The Threading Sweet Spot
Next, I decided to try some things related to the number of threads assigned. At least this part was straightforward and predictable. With every thread I added to the deployment, I would gain about 0.6 t/s. There seemed to be a point of diminishing returns, however, since adding 48 threads barely increased token generation by 1.5 t/s. More annoyingly, I couldn’t do rollout restarts anymore because I didn’t have 96 threads available.
After some experimentation, I found that my sweet spot is at 22 threads. Token generation speed doesn’t increase much more from there, but I did lose quite a bit of prompt processing speed when decreasing the number of threads.
Validating Core Flags
I was also curious to see if the other optimization settings I enabled in Round 1, like flash attention and NUMA distribution, actually did anything. After getting a dismal 3.2 t/s with them disabled, I can confidently say that yes, they do work.
Round 4: The Model Matters Most
After all this messing around with optimization, the thing is, when I started the process I was getting 11 t/s with my Qwen3-30B model at the same Q4 quantization I was now using. So I decided to move back to Qwen and see if there’s any real improvement.

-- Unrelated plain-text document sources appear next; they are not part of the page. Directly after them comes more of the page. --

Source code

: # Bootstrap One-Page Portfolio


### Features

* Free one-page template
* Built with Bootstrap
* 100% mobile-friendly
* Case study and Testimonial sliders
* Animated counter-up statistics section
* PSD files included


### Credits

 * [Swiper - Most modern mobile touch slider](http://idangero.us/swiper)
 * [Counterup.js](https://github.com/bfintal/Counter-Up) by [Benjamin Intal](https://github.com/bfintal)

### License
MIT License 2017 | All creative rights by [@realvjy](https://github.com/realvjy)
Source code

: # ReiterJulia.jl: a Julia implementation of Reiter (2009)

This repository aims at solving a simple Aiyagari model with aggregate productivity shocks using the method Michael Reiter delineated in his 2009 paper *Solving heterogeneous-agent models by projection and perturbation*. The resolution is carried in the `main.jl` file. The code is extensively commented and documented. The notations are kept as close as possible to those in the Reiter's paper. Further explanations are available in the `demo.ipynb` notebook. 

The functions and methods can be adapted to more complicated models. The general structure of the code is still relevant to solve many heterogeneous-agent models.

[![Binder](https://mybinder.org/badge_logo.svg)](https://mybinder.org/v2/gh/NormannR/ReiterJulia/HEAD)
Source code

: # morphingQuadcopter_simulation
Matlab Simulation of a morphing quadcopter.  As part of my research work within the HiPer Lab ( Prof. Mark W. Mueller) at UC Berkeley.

And there was. The better architecture of Qwen3 gave me 14.28 t/s with the increased number of threads and optimized configuration.
Conclusion
This journey was a lesson in priorities. While Kubernetes tuning and parameter tweaking are valuable, the choice of model architecture proved to be the most critical factor for performance. I also learned that I definitely can’t do a better job at tuning than Linux and llama.cpp already did, but I suppose that should have been predictable.
Next step is to fine-tune and train a Qwen model for fitness expertise.